– У меня даже не было никаких дурных предчувствий, – сказал он скорее себе, чем мне. – Никогда бы не подумал.
– Раэль, пожалуйста, ради бога, потерпи. – Я уже плакал в голос. Вдалеке выла сирена. – Слышишь? – спросил я. – Они здесь. Ты только держись!

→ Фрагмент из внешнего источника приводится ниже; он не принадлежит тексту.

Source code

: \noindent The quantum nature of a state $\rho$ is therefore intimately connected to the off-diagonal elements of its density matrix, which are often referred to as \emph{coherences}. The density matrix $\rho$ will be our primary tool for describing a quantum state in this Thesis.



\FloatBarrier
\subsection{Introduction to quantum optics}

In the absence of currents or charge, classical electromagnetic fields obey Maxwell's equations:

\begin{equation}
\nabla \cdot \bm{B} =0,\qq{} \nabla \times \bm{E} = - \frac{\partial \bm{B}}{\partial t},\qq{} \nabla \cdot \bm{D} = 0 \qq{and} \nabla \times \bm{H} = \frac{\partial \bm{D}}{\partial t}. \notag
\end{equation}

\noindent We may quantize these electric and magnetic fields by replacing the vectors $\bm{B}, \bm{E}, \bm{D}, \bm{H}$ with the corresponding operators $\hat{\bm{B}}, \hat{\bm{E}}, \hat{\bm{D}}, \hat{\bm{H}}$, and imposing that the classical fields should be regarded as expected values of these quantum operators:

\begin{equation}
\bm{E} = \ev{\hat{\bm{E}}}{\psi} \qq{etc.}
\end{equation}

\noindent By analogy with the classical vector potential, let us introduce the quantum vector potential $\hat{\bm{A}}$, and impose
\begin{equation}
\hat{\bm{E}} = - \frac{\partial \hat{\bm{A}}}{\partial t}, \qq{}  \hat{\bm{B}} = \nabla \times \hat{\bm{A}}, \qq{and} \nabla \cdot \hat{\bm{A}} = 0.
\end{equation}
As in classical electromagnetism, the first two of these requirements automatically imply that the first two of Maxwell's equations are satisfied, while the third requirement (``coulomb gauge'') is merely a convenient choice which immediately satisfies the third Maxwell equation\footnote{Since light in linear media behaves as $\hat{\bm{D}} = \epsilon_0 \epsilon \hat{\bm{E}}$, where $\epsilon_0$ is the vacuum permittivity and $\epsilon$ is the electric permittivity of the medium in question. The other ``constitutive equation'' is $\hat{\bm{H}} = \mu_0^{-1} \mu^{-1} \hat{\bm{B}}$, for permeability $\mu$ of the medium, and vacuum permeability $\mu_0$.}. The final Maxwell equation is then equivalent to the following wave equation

Сирена смолкла, и я представил себе, как санитары хватают свои пузатые оранжевые чемоданы и бегут по откосу к нам.
– Заки…
– Раэли…
Он в последний раз закрыл глаза и улыбнулся.
– Лучше бы мы поехали в Вегас.
Глава 8
Обычно, когда я уезжаю от Тамары, мне позарез нужна Хоуп. Я мчусь к ней, как наркоман за дозой метам-фетамина, чтобы удостовериться, что моя реальность ничуть не хуже безумных фантазий, которыми я тешу себя в Тамариной вселенной. Не успев завести машину, я хватаю мобильный, спешу произнести ее имя, услышать ее спокойный, уверенный голос на другом конце, такой реальный и земной, что не остается места сомнению, и снова стать собой. “Хоуп”, – быстро говорю я, попадаю на автоответчик и оставляю сообщение, не сказав, где я, – лишь признаюсь, что скучаю, и прошу перезвонить. Сейчас половина седьмого, а я знаю, что Хоуп сегодня работает допоздна.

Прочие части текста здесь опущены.